• PROMPT: Would you copy out each line of the records below that includes the word "Animal"?

• DATA FOR ANALYSIS:

----

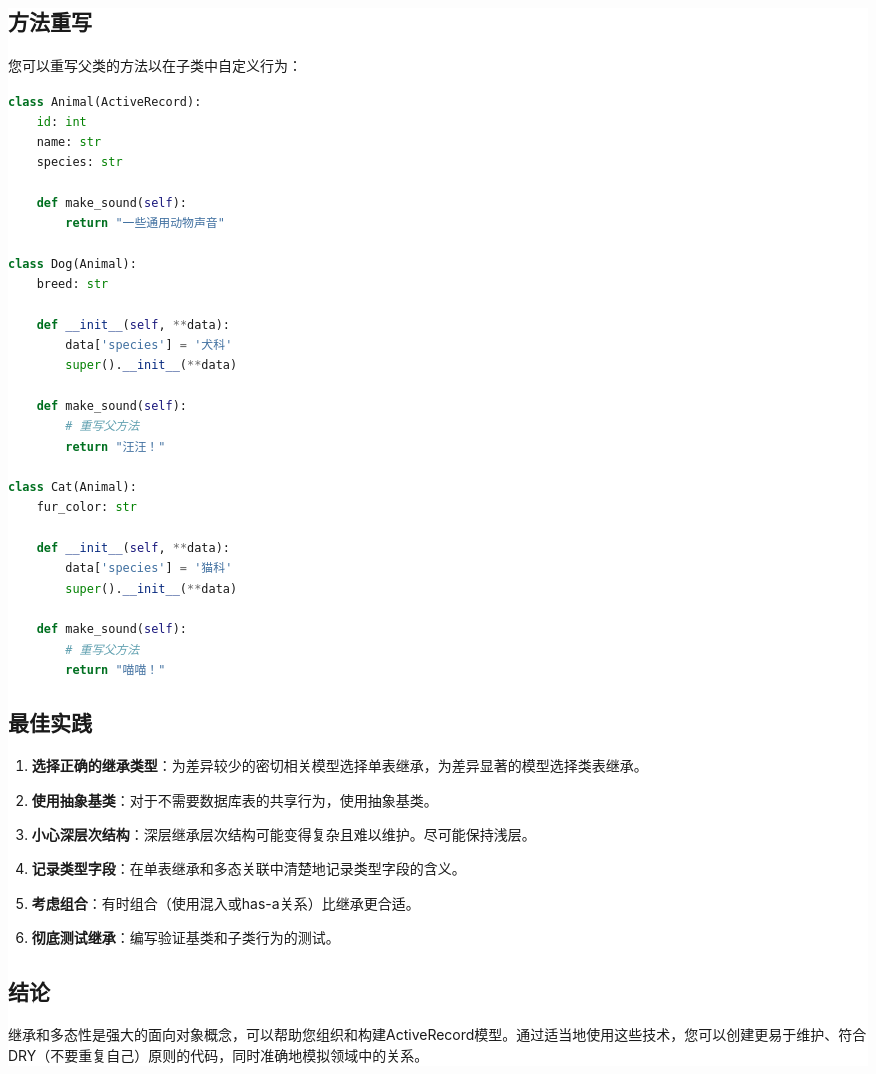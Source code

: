 ## 方法重写

您可以重写父类的方法以在子类中自定义行为：

```python
class Animal(ActiveRecord):
    id: int
    name: str
    species: str
    
    def make_sound(self):
        return "一些通用动物声音"

class Dog(Animal):
    breed: str
    
    def __init__(self, **data):
        data['species'] = '犬科'
        super().__init__(**data)
    
    def make_sound(self):
        # 重写父方法
        return "汪汪！"

class Cat(Animal):
    fur_color: str
    
    def __init__(self, **data):
        data['species'] = '猫科'
        super().__init__(**data)
    
    def make_sound(self):
        # 重写父方法
        return "喵喵！"
```

## 最佳实践

1. **选择正确的继承类型**：为差异较少的密切相关模型选择单表继承，为差异显著的模型选择类表继承。

2. **使用抽象基类**：对于不需要数据库表的共享行为，使用抽象基类。

3. **小心深层次结构**：深层继承层次结构可能变得复杂且难以维护。尽可能保持浅层。

4. **记录类型字段**：在单表继承和多态关联中清楚地记录类型字段的含义。

5. **考虑组合**：有时组合（使用混入或has-a关系）比继承更合适。

6. **彻底测试继承**：编写验证基类和子类行为的测试。

## 结论

继承和多态性是强大的面向对象概念，可以帮助您组织和构建ActiveRecord模型。通过适当地使用这些技术，您可以创建更易于维护、符合DRY（不要重复自己）原则的代码，同时准确地模拟领域中的关系。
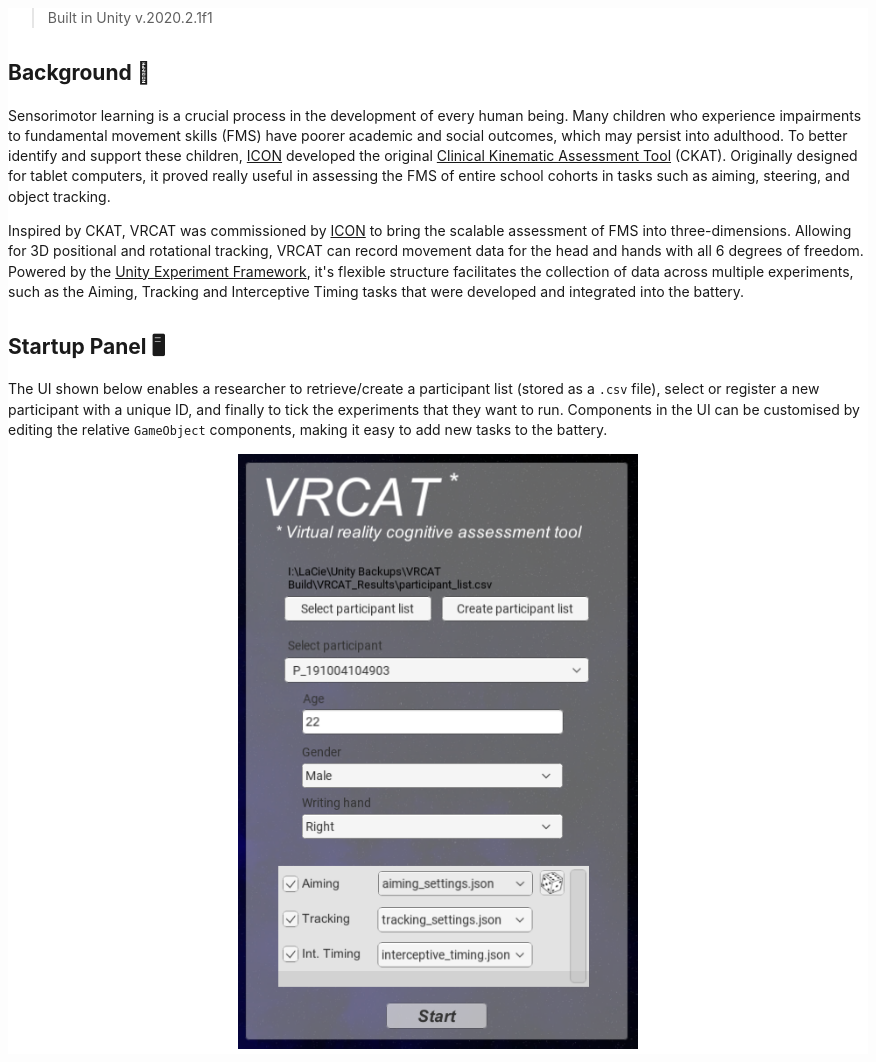 > Built in Unity v.2020.2.1f1

## Background 🌄

Sensorimotor learning is a crucial process in the development of every human being. Many children who experience impairments to fundamental movement skills (FMS) have poorer academic and social outcomes, which may persist into adulthood. To better identify and support these children, [ICON](https://github.com/immersivecognition) developed the original [Clinical Kinematic Assessment Tool](https://pubmed.ncbi.nlm.nih.gov/19646475/) (CKAT). Originally designed for tablet computers, it proved really useful in assessing the FMS of entire school cohorts in tasks such as aiming, steering, and object tracking.

Inspired by CKAT, VRCAT was commissioned by  [ICON](https://github.com/immersivecognition) to bring the scalable assessment of FMS into three-dimensions. Allowing for 3D positional and rotational tracking, VRCAT can record movement data for the head and hands with all 6 degrees of freedom. Powered by the [Unity Experiment Framework](https://github.com/immersivecognition/unity-experiment-framework), it's flexible structure facilitates the collection of data across multiple experiments, such as the Aiming, Tracking and Interceptive Timing tasks that were developed and integrated into the battery. 

## Startup Panel 🖥️

The UI shown below enables a researcher to retrieve/create a participant list (stored as a `.csv` file), select or register a new participant with a unique ID, and finally to tick the experiments that they want to run. Components in the UI can be customised by editing the relative `GameObject` components, making it easy to add new tasks to the battery.

<p align ="center">
  <img width="400" src="Media/VRCATUI.PNG">
</p>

----

• OUTPUT FOR THIS EXERCISE:
class Animal(ActiveRecord):
class Dog(Animal):
class Cat(Animal):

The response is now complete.